Beginning in the early 19th century, things started turning Birmingham's way. For example, following the Reform Act of 1832, Birmingham was able to elect its own members to Parliament (however, the city was not incorporated until 1838); at that time, rail links were established to Liverpool and London and in 1873 the rich local industrialist Joseph Chamberlain was elected the city's mayor. During Chamberlain 3-year tenure, a number of important reforms were implemented, including broad-based slum and city-centre redevelopment initiatives (Birmingham, 2005).

Over the coming years, Birmingham would prove to be a pioneer among British communities in its urban planning efforts; for example, in 1911, Birmingham launched town-planning scheme, one-way-traffic experiments in 1933, and even municipal airports at early as 1939. While industrial activity and heavy bombing left the city drained by the end of World War II, Birmingham eventually began razing slums and bombed-out areas in the central districts and replaced them with tall blocks of apartments and office buildings; furthermore, a new inner ring road system, a rebuilt central train station, and new shopping and commercial complexes, and a network of canals in the northwestern and southern parts of the city, were all part of the city's postwar rebuilding in an effort to transform itself from a blighted district to a thriving community. Today, Birmingham continues to be the key centre of Britain's light and medium industry and is still sometimes described as "the city of 1,001 different trades" (Birmingham, 2005). Certainly, Birmingham's economic success over the years has been related to such diversity in its industrial base; however, in recent years, this diversity has been primarily concentrated on the metal and engineering trades and today, the largest single industry in terms of employment is the production of motor vehicles, while bicycles and motorcycles are also manufactured in the area, the bicycle trade has somewhat declined (Birmingham, 2005). In addition, the city remains a leading centres for the machine tool industry; during the 1970s and 1980s, though the city's service sector grew in size to effectively compete with the manufacturing sector (Birmingham, 2005).

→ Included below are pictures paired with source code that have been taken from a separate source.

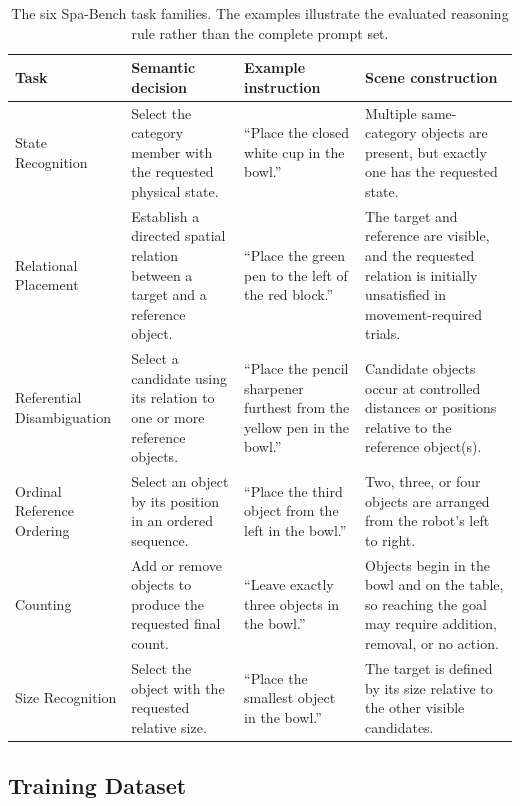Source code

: \documentclass[conference]{IEEEtran}
\begin{document}
\begin{table}[t]
\centering
\small
\setlength{\tabcolsep}{4pt}
\caption{The six Spa-Bench task families. The examples illustrate the evaluated reasoning rule rather than the complete prompt set.}
\label{tab:benchmark_tasks}
\begin{tabular}{p{} p{} p{} p{}}
\toprule
\textbf{Task} & \textbf{Semantic decision} & \textbf{Example instruction} & \textbf{Scene construction} \\
\midrule
State Recognition
& Select the category member with the requested physical state.
& ``Place the closed white cup in the bowl.''
& Multiple same-category objects are present, but exactly one has the requested state. \\

Relational Placement
& Establish a directed spatial relation between a target and a reference object.
& ``Place the green pen to the left of the red block.''
& The target and reference are visible, and the requested relation is initially unsatisfied in movement-required trials. \\

Referential Disambiguation
& Select a candidate using its relation to one or more reference objects.
& ``Place the pencil sharpener furthest from the yellow pen in the bowl.''
& Candidate objects occur at controlled distances or positions relative to the reference object(s). \\

Ordinal Reference Ordering
& Select an object by its position in an ordered sequence.
& ``Place the third object from the left in the bowl.''
& Two, three, or four objects are arranged from the robot's left to right. \\

Counting
& Add or remove objects to produce the requested final count.
& ``Leave exactly three objects in the bowl.''
& Objects begin in the bowl and on the table, so reaching the goal may require addition, removal, or no action. \\

Size Recognition
& Select the object with the requested relative size.
& ``Place the smallest object in the bowl.''
& The target is defined by its size relative to the other visible candidates. \\
\bottomrule
\end{tabular}
\end{table}

\subsection{Training Dataset}
\end{document}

The main focus of Birmingham continues to be Victoria Square, with the classical Town Hall (1834), the Renaissance-style Council House (1874-81), and the City of Birmingham Museum and Art Gallery, which is noted for its Pre-Raphaelite paintings and its English watercolours. St. Philip's Cathedral (1715), in its green churchyard, forms another focus, while the Georgian area around St. Paul's Church (1779) is a unique site as well. Other centres have formed around St. Chad's Cathedral (Roman Catholic) (designed by A.W.N. Pugin) (1841), and the beautiful Birmingham Post and Mail building (1964) (Birmingham, 2005).

Today, Birmingham is the cultural centre for a wide region of the country. For example, the Birmingham Repertory Theatre, opened in 1913, has acquired a national reputation; in addition, the Midlands Arts Centre for Young People, built in the 1960s, houses theatres, a concert hall, an art gallery, and workshops and studios. Likewise, the Birmingham and Midland Institute hosts educational and artistic facilities and the city's symphony orchestra plays throughout the Midlands; the city's Central Public Library is also one of the largest municipal libraries in the UK. The city also enjoys the presence of the University of Birmingham (1900) and Aston University (1966) as the primary institutions of higher education; private institutions include the Selly Oak group of colleges and King Edward's School (founded 1552). The metropolitan area of Birmingham's population is approximately 2,628,200 (Birmingham, 2005).

According to Plant (2003), the Midlands is a vast, flat stretch of urban sprawl with a high-rise heartbeat in a long skyline. It is home to millions of people, and millions more pass through it every day. "For all its size and centrality, though, few people outside Birmingham know the city well. With none of the glamour of the capital, or even the romance of the industrial north, it is often seen as no more than an interchange, a spaghetti junction of tangled highways, subways and flyovers, its character subsumed by its traffic flows" (Plant, 2003 p. 30). In reality, though, Birmingham has never been an easy city to define: even in its medieval past, it had none of the outstanding features of the other nascent cities of the day - no fine castle, no ancient seat of learning, no great sights. Its rivers were not big enough to navigate, leaving it as far away from the sea as it is possible, in England, to be (Plant, 2003). As a result, Plant says Birmingham had to "reinvent itself": "With no means of gaining access to the ports, and so the world, it built an extensive network of canals. By the late 18th century, its ability to improvise and innovate had turned the city into the 'great toyshop of Europe,' in the words of Edmund Burke" (Plant, 2003 p. 30).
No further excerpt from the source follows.